Ways to Serve This Dish

  • Serve over steamed jasmine or sticky rice

  • Pair with a side of pickled vegetables or kimchi

  • Add a drizzle of sesame oil and toasted sesame seeds for extra flavor

Substitutions

Whole crabLarge shrimp (shell-on)

Easier to eat though less dramatic than whole crabs

Sambal oelekSriracha + minced fresh chilies

Different texture but similar heat level

Tips & Storage

Pro Tips

  • Use live or very fresh crabs for the best flavor and texture.

  • Serve with fried mantou buns to soak up the incredible sauce — this is essential.

  • Let the protein rest for 5-10 minutes after cooking to allow the juices to redistribute for maximum tenderness.

  • Season each component individually rather than seasoning at the end — this builds deeper, more complex flavor throughout.

Storage

Best eaten immediately. The crab dries out quickly when stored.

Reheating

Reheat in a 350°F oven for 15-20 minutes until warmed through, or microwave individual portions for 2-3 minutes. Add a splash of broth or water to prevent drying. Stovetop reheating over medium-low heat is also effective.

Recipe Notes from Our Kitchen

Editor's Note

Editor's note: Do not skip the resting step at the end. It makes a bigger difference than any single ingredient in the recipe. Five minutes of patience pays off in juiciness and flavor.

Nutrition Facts

Per serving (280mg) · 2 servings

Calories380
LowModerateHigh

A moderate-calorie serving · based on a 2,000 cal daily diet

Protein32g
Carbohydrates16g
Fat22g
Fiber920mg
Sugar1g
Sodium10g

Nutritional values are approximate and may vary based on specific ingredients and preparation methods.

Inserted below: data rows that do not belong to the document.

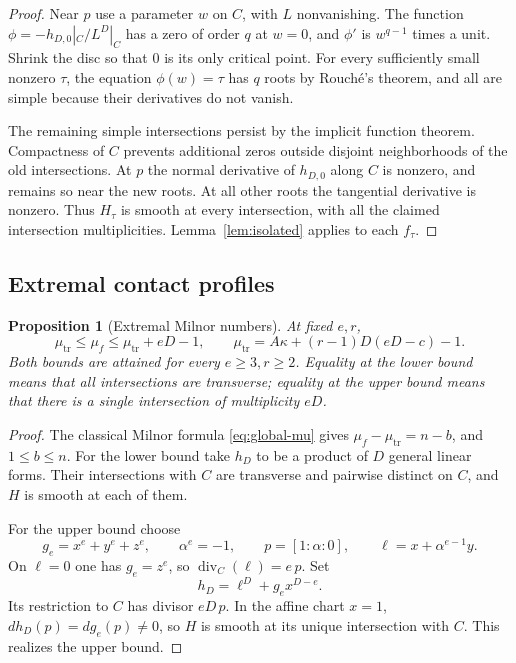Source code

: \documentclass[11pt]{article}
\numberwithin{equation}{section}
\newtheorem{proposition}[theorem]{Proposition}
\theoremstyle{definition}
\theoremstyle{remark}
\begin{document}
\begin{proof}
Near $p$ use a parameter $w$ on $C$, with $L$ nonvanishing.
The function $\phi=-h_{D,0}|_C/L^D|_C$ has a zero of order
$q$ at $w=0$, and $\phi'$ is $w^{q-1}$ times a unit.
Shrink the disc so that $0$ is its only critical point.
For every sufficiently small nonzero $\tau$, the equation
$\phi(w)=\tau$ has $q$ roots by Rouch\'e's theorem, and all
are simple because their derivatives do not vanish.

The remaining simple intersections persist by the implicit
function theorem. Compactness of $C$ prevents additional
zeros outside disjoint neighborhoods of the old intersections.
At $p$ the normal derivative of $h_{D,0}$ along $C$ is nonzero,
and remains so near the new roots. At all other roots the
tangential derivative is nonzero. Thus $H_\tau$ is smooth at
every intersection, with all the claimed intersection
multiplicities. Lemma~\ref{lem:isolated} applies to each $f_\tau$.
\end{proof}

\subsection{Extremal contact profiles}

\begin{proposition}[Extremal Milnor numbers]\label{prop:milnor-bounds}
At fixed $e,r$,
\begin{equation}\label{eq:milnor-bounds}
 \mu_{\mathrm{tr}}\le\mu_f\le\mu_{\mathrm{tr}}+eD-1,
 \qquad
 \mu_{\mathrm{tr}}=A\kappa+(r-1)D(eD-c)-1.
\end{equation}
Both bounds are attained for every $e\ge3,r\ge2$.
Equality at the lower bound means that all intersections are
transverse; equality at the upper bound means that there is
a single intersection of multiplicity $eD$.
\end{proposition}

\begin{proof}
The classical Milnor formula \eqref{eq:global-mu} gives
$\mu_f-\mu_{\mathrm{tr}}=n-b$, and $1\le b\le n$.
For the lower bound take $h_D$ to be a product of $D$ general
linear forms. Their intersections with $C$ are transverse and
pairwise distinct on $C$, and $H$ is smooth at each of them.

For the upper bound choose
\[
 g_e=x^e+y^e+z^e,\qquad
 \alpha^e=-1,\qquad p=[1:\alpha:0],\qquad
 \ell=x+\alpha^{e-1}y.
\]
On $\ell=0$ one has $g_e=z^e$, so
$\operatorname{div}_C(\ell)=e\,p$. Set
\begin{equation}\label{eq:maximal-contact-example}
 h_D=\ell^D+g_e x^{D-e}.
\end{equation}
Its restriction to $C$ has divisor $eD\,p$.
In the affine chart $x=1$,
$dh_D(p)=dg_e(p)\ne0$, so $H$ is smooth at its unique
intersection with $C$. This realizes the upper bound.
\end{proof}
\end{document}
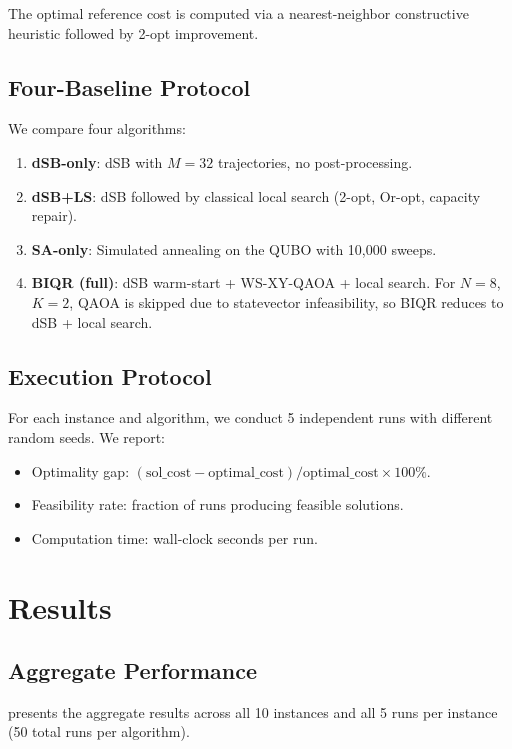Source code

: \documentclass[11pt,a4paper]{article}
\theoremstyle{definition}
\begin{document}
The optimal reference cost is computed via a nearest-neighbor constructive heuristic followed by 2-opt improvement.

\subsection{Four-Baseline Protocol}

We compare four algorithms:

\begin{enumerate}
    \item \textbf{dSB-only}: dSB with $M=32$ trajectories, no post-processing.
    \item \textbf{dSB+LS}: dSB followed by classical local search (2-opt, Or-opt, capacity repair).
    \item \textbf{SA-only}: Simulated annealing on the QUBO with 10,000 sweeps.
    \item \textbf{BIQR (full)}: dSB warm-start + WS-XY-QAOA + local search. For $N=8$, $K=2$, QAOA is skipped due to statevector infeasibility, so BIQR reduces to dSB + local search.
\end{enumerate}

\subsection{Execution Protocol}

For each instance and algorithm, we conduct \num{5} independent runs with different random seeds. We report:
\begin{itemize}
    \item Optimality gap: $(\text{sol\_cost} - \text{optimal\_cost}) / \text{optimal\_cost} \times 100\%$.
    \item Feasibility rate: fraction of runs producing feasible solutions.
    \item Computation time: wall-clock seconds per run.
\end{itemize}

\section{Results}\label{sec:results}

\subsection{Aggregate Performance}

 presents the aggregate results across all \num{10} instances and all \num{5} runs per instance (\num{50} total runs per algorithm).
\end{document}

Frequently Asked Questions

What kind of crab should I use?
Sri Lankan mud crab is traditional. Dungeness or blue crab work well as substitutes.
Why add egg to the sauce?
The beaten egg creates silky ribbons that thicken the sauce and add richness.
Can I make this ahead of time?
Yes — prepare up to the final cooking step, refrigerate, then finish cooking when ready to serve. Most dishes actually benefit from a rest in the fridge as the flavors have time to meld.
How do I know when it is done?
The most reliable method is an instant-read thermometer. For chicken, look for 165°F internal. For beef, 130°F for medium-rare, 140°F for medium. For pork, 145°F. Visual cues include clear juices and firm-to-the-touch texture.

Explore More

More Asian RecipesMore Main CourseDairy-Free RecipesStovetop Recipes
Sarah Chen

About Sarah Chen

Sarah Chen is a professional recipe developer and food editor with over a decade of experience in test kitchens and food media. She trained at the Culinary Institute of America before spending six years developing and testing recipes for national food publications, where she honed her ability to translate restaurant techniques into approachable home cooking. At RecipePool, Sarah leads recipe development, ensuring every dish is tested at least three times for clarity, accuracy, and genuine deliciousness. When she is not in the kitchen, she is browsing farmers markets and collecting vintage cookbooks.